[MATERIAL SHOWN]
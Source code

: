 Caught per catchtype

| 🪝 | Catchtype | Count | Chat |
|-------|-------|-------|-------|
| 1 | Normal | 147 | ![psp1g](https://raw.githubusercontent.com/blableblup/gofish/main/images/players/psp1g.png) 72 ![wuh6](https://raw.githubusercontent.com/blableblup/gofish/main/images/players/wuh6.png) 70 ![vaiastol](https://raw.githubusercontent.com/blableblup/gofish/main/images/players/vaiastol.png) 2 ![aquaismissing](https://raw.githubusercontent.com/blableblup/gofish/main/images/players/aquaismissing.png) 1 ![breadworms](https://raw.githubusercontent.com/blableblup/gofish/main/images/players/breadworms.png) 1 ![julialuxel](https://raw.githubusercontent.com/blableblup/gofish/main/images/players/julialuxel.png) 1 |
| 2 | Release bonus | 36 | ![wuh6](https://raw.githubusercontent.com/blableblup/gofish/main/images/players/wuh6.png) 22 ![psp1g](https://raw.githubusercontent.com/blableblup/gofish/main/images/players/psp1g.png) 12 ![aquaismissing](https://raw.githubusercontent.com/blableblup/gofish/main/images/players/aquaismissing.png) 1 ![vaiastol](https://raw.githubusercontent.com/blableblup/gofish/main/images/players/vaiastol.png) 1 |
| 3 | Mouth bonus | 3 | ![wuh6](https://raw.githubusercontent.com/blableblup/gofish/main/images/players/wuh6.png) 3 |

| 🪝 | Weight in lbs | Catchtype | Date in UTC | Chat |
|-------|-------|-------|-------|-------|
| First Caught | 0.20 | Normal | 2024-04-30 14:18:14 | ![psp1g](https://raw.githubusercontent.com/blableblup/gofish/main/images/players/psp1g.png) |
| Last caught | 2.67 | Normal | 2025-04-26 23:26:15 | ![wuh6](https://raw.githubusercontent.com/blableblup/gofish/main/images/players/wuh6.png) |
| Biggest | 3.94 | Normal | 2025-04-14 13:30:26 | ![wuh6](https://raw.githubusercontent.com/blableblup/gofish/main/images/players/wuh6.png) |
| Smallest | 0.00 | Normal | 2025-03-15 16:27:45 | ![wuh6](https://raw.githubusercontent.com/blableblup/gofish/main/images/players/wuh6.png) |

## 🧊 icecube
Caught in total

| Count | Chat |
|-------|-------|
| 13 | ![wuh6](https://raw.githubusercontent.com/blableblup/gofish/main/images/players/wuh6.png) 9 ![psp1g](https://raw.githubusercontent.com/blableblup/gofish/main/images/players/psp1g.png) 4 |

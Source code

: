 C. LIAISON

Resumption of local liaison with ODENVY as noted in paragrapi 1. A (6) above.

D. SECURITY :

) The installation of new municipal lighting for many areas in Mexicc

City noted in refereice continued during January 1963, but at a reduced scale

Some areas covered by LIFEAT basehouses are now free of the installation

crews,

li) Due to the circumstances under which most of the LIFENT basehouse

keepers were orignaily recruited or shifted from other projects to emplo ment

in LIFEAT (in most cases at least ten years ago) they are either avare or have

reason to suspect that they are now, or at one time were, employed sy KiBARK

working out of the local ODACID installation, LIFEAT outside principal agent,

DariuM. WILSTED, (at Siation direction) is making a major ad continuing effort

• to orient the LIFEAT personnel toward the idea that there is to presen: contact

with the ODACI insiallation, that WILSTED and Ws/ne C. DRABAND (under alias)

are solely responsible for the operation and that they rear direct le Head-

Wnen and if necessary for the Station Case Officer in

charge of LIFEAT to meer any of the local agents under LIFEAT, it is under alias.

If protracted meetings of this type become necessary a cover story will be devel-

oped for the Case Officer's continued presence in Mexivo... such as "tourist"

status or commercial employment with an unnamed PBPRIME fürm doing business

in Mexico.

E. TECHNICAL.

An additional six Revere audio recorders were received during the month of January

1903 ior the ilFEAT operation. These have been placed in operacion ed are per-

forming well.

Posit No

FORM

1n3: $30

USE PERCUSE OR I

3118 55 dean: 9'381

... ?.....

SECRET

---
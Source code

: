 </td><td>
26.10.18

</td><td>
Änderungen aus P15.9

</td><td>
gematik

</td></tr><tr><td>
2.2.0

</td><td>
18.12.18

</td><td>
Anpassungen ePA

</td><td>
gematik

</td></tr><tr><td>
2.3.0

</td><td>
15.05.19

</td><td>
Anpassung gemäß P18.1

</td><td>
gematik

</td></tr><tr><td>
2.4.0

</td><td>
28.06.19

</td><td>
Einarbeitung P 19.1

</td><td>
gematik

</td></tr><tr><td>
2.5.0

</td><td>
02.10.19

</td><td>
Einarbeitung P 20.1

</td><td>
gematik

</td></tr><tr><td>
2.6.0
[/MATERIAL SHOWN]
WORK REQUEST: Reproduce without change every line of the entries above, from the one containing "Änderungen aus P15.9" through the last.

TASK RESPONSE:
Änderungen aus P15.9

</td><td>
gematik

</td></tr><tr><td>
2.2.0

</td><td>
18.12.18

</td><td>
Anpassungen ePA

</td><td>
gematik

</td></tr><tr><td>
2.3.0

</td><td>
15.05.19

</td><td>
Anpassung gemäß P18.1

</td><td>
gematik

</td></tr><tr><td>
2.4.0

</td><td>
28.06.19

</td><td>
Einarbeitung P 19.1

</td><td>
gematik

</td></tr><tr><td>
2.5.0

</td><td>
02.10.19

</td><td>
Einarbeitung P 20.1

</td><td>
gematik

</td></tr><tr><td>
2.6.0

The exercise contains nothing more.